Even more enticing is the fact Key West Golf Club is the self-proclaimed ‘Gateway to the Caribbean’. Or as they like to state, the only Caribbean golf course in the United States!
And this is a course with historical pedigree, part of the ‘Florida Historic Golf Trail’. Key West Golf Club originated in the early 1920s, with the first 9-hole layout designed by William Langford and Theodore Moreau.
Langford and Moreau had initially outlined plans for an 18-hole layout, but due to financial difficulties, this was shelved. It wasn’t until the 1960s that the additional 9-holes were added to create the 18-hole layout we have today.
Some twenty years later in 1983, the course was completely redesigned by Rees Jones and his co-designer Keith Evans. This is the routing we have and can enjoy today.
The course is routed through 200-acres of beautiful native foliage with an abundance of wildlife. But don’t be fooled into thinking this is just a nice day out. This is a challenging layout which requires you to be on your game.

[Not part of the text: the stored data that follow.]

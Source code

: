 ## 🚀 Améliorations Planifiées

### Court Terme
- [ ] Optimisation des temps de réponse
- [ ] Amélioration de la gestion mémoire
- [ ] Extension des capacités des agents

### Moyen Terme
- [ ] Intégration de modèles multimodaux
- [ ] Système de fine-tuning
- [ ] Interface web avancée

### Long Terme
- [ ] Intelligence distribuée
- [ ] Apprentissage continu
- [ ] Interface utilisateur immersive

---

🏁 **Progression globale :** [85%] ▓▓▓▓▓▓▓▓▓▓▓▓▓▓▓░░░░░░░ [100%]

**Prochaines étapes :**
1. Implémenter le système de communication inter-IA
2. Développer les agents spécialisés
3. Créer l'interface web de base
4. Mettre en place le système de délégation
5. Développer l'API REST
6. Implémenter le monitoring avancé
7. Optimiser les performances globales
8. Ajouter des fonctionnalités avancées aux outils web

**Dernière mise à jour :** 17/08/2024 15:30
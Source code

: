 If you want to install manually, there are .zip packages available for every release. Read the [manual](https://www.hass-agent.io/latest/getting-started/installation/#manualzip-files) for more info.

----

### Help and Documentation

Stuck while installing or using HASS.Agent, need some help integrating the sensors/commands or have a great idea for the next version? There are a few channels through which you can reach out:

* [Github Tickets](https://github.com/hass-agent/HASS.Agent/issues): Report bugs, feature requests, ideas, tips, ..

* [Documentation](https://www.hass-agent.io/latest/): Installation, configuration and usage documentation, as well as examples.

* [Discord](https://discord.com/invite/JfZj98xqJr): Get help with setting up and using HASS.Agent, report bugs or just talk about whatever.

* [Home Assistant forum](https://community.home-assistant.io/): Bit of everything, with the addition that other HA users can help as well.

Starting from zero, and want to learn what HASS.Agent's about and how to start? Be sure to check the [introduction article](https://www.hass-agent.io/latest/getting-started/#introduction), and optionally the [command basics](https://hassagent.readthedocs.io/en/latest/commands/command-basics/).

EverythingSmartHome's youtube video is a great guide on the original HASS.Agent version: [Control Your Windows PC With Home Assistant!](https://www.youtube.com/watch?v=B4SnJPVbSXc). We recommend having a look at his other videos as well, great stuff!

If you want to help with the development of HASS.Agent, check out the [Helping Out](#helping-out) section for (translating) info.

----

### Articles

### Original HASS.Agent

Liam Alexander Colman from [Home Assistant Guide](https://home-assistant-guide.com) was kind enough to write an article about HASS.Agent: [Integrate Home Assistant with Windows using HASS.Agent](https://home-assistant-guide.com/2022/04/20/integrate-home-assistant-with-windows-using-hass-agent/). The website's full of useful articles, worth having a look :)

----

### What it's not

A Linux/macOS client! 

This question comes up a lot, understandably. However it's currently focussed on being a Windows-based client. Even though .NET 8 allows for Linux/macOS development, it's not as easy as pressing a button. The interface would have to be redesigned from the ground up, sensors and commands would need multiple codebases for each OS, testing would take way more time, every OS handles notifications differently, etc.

There is plenty of water and a lot of bunkers in play. A number of fairways don’t have rough…they just have dense mangroves. The signature hole for example is the ‘Mangrove Hole’. A par-3 which is 143 yards, but with nothing but mangroves from the tee to the green!

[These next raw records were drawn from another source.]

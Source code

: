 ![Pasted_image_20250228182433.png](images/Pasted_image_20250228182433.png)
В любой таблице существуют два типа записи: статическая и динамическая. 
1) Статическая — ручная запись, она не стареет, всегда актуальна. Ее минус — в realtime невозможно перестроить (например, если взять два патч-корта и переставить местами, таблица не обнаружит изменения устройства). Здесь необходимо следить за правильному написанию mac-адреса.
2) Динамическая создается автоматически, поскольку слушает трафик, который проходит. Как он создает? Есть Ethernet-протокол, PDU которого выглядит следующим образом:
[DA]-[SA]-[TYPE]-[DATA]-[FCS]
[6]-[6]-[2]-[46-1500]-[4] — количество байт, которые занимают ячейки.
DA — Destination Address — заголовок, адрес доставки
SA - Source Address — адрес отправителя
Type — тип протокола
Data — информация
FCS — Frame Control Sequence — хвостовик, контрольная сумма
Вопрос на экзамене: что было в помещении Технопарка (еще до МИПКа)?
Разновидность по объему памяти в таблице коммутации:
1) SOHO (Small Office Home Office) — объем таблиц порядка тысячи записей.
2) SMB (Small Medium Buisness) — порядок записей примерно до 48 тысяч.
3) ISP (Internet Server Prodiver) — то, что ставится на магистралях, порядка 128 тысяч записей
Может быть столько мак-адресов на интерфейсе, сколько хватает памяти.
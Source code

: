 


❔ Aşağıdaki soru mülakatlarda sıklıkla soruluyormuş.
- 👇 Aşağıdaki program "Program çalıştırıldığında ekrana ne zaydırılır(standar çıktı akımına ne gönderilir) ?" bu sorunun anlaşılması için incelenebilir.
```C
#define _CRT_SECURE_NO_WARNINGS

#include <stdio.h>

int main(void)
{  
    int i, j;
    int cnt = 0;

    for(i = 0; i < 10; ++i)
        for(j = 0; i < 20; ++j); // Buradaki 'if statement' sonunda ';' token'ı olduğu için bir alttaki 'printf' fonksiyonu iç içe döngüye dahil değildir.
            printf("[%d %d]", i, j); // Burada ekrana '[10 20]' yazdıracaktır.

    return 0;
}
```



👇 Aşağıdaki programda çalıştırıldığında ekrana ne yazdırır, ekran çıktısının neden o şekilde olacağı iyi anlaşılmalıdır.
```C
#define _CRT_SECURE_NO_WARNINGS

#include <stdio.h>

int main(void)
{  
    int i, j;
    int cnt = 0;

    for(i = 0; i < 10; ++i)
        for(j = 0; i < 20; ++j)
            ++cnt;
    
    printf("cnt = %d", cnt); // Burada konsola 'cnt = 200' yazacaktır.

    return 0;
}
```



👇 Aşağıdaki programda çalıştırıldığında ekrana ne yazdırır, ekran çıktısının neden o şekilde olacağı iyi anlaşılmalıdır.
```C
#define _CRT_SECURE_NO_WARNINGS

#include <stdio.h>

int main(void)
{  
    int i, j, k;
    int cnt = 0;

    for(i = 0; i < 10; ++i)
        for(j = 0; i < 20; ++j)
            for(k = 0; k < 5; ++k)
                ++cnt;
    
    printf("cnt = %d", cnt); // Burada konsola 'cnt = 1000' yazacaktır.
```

This is a splendid course and at just $65 for a twilight round, good value.
4. Florida Keys Country Club
And so we move on to the last on our list of golf courses in Florida Keys. As we travel down the chain of islands, just before arriving at the historic seven mile bridge, we eventually arrive at Marathon and Boot Key.
Overlooking Boot Key Harbor, is Florida Key Country Club. Originally called the Sombrero Yacht and Golf Club, it first came to life in 1956.
Building the course was no mean feat, with over five million cubic yards of dredged coral and marl required to provide the base for the course. This provided 135 acres for the chosen architect, Mark Mahannah, to draw out a routing.
Mahannah’s design firm was responsible for designing approximately 50 courses worldwide. A number of those were in far flung countries such as Japan, Vietnam, Mexico and Taiwan. But he was also responsible for many within the US. Florida Keys Country Club being one of them.
Molding an 18 hole layout within this plot of land can’t have been the easiest of feats. Yet manage he did, producing a course yardage around 6,500 yards. Fairways were lush and lined by palm trees.
Sadly, at the time of writing, the course is currently down to just 9-holes. This is due to major storm damage with no obvious long term solution in the pipe to reopen the other nine . So for now, it is effectively a glorified 9-hole course, with different pin positions when playing the ‘back nine’.